Jon Zaimes AA1K wrote:
> WBut the feedpoint on the other was perplexing. The insulated coil wires
> were still in place, looped just as I had wound them on the BN-202
> binocular core several years ago. But the core itself was gone! I
> scoured the ground below but could find no pieces of the ferrite --
> though since this is in a woods they may have been buried by pine
> needles and leaves.
> While I thought a lightning strike might have vaporized the core, I
> would have expected there to also be damage to the wires. But there is
> no evidence of this -- the insulation appears undamaged, no blackness or
> other sign of being "cooked."
Ah ha Jon!
Maybe you have discovered the key to why Beverages work so well.

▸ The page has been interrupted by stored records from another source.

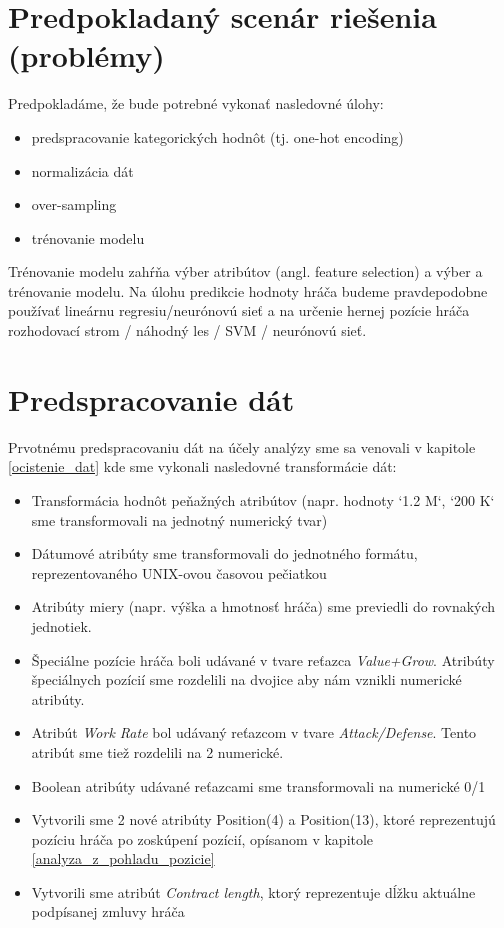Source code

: \documentclass[runningheads]{llncs}
\begin{document}
\section{Predpokladaný scenár riešenia (problémy)}

Predpokladáme, že bude potrebné vykonať nasledovné úlohy:
\begin{itemize}
    \item predspracovanie kategorických hodnôt (tj. one-hot encoding)
    \item normalizácia dát
    \item over-sampling
    \item trénovanie modelu
\end{itemize}

Trénovanie modelu zahŕňa výber atribútov (angl. feature selection) a výber a trénovanie modelu. Na úlohu predikcie hodnoty hráča budeme pravdepodobne používať lineárnu regresiu/neurónovú sieť a na určenie hernej pozície hráča rozhodovací strom / náhodný les / SVM / neurónovú sieť.

\section{Predspracovanie dát}

Prvotnému predspracovaniu dát na účely analýzy sme sa venovali v kapitole \ref{ocistenie_dat} kde sme vykonali nasledovné transformácie dát:
\begin{itemize}
    \item Transformácia hodnôt peňažných atribútov (napr. hodnoty `1.2 M`, `200 K` sme transformovali na jednotný numerický tvar)
    \item Dátumové atribúty sme transformovali do jednotného formátu, reprezentovaného UNIX-ovou časovou pečiatkou
    \item Atribúty miery (napr. výška a hmotnosť hráča) sme previedli do rovnakých jednotiek.
    \item Špeciálne pozície hráča boli udávané v tvare reťazca \textit{Value+Grow}. Atribúty špeciálnych pozícií sme rozdelili na dvojice aby nám vznikli numerické atribúty.
    \item Atribút \textit{Work Rate} bol udávaný reťazcom v tvare \textit{Attack/Defense}. Tento atribút sme tiež rozdelili na 2 numerické.
    \item Boolean atribúty udávané reťazcami sme transformovali na numerické 0/1
    \item Vytvorili sme 2 nové atribúty Position(4) a Position(13), ktoré reprezentujú pozíciu hráča po zoskúpení pozícií, opísanom v kapitole \ref{analyza_z_pohladu_pozicie}
    \item Vytvorili sme atribút \textit{Contract length}, ktorý reprezentuje dĺžku aktuálne podpísanej zmluvy hráča 
\end{itemize}
\end{document}
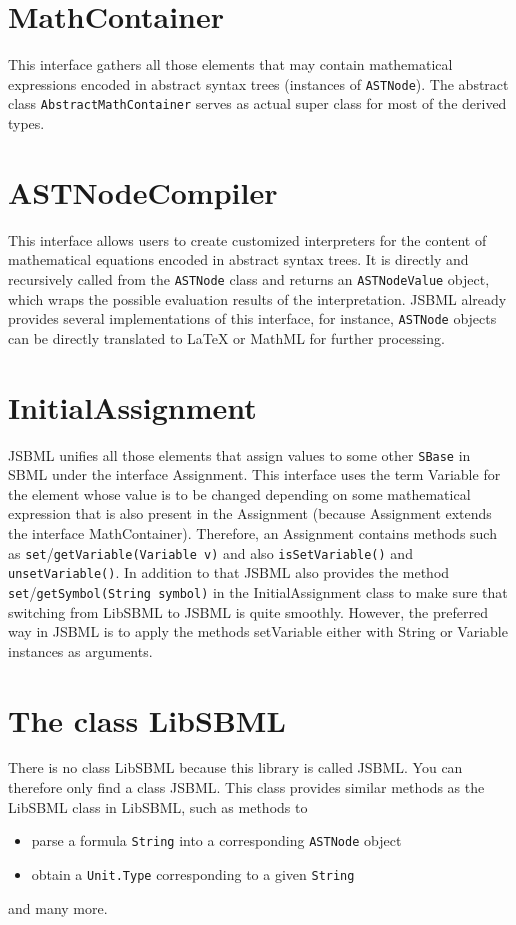 \documentclass[a4paper,11pt]{scrartcl}
\begin{document}
\section{MathContainer}

This interface gathers all those elements that may contain mathematical
expressions encoded in abstract syntax trees (instances of \verb!ASTNode!).
The abstract class \verb!AbstractMathContainer! serves as actual super class
for most of the derived types.

\section{ASTNodeCompiler}

This interface allows users to create customized interpreters for the
content of mathematical equations encoded in abstract syntax trees. It
is directly and recursively called from the \verb!ASTNode! class and returns
an \verb!ASTNodeValue! object, which wraps the possible evaluation results of
the interpretation. JSBML already provides several implementations of
this interface, for instance, \verb!ASTNode! objects can be directly translated
to LaTeX or MathML for further processing.

\section{InitialAssignment}

JSBML unifies all those elements that assign values to some other 
\verb!SBase! in SBML under the interface Assignment. This interface uses
the term Variable for the element whose value is to be changed depending
on some mathematical expression that is also present in the Assignment
(because Assignment extends the interface MathContainer). Therefore,
an Assignment contains methods such as \verb!set!/\verb!getVariable(Variable v)!
and also \verb!isSetVariable()! and \verb!unsetVariable()!. In addition to that
JSBML also provides the method \verb!set!/\verb!getSymbol(String symbol)! in the
InitialAssignment class to make sure that switching from LibSBML to
JSBML is quite smoothly. However, the preferred way in JSBML is to
apply the methods setVariable either with String or Variable instances
as arguments.
 

\section{The class LibSBML}

There is no class LibSBML because this library is called JSBML. You
can therefore only find a class JSBML. This class provides similar
methods as the LibSBML class in LibSBML, such as methods to
\begin{itemize}
 \item parse a formula \verb!String! into a corresponding \verb!ASTNode! object
 \item obtain a \verb!Unit.Type! corresponding to a given \verb!String!
\end{itemize}
and many more.
\end{document}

It
could be possible that they capture and assimilate antimatter. The
vanishing core could be caused by antimatter disambiguation which could
result in hyper evisceration of the ferrite core material without
enough durational heat to damage the wire.
If you are able to trap and collect some antimatter particles be sure
to make arrangement for adequate security as antimatter is said to be
the most costly substance in existence at an estimated cost of $62.5
Trillion dollars per gram! In fact NASA is considering collection of
antimatter in future deep space probes because the amount in existence
is so rare but in demand.
I don't know what a jar of the tiny pesky Steinlaus will bring, not
much, but their price could go up because I understand with widespread
urban extermination efforts they are considered for elevation to the
endangered species list in the U.S.
I hope this unravels the mystery of the vanishing toroid.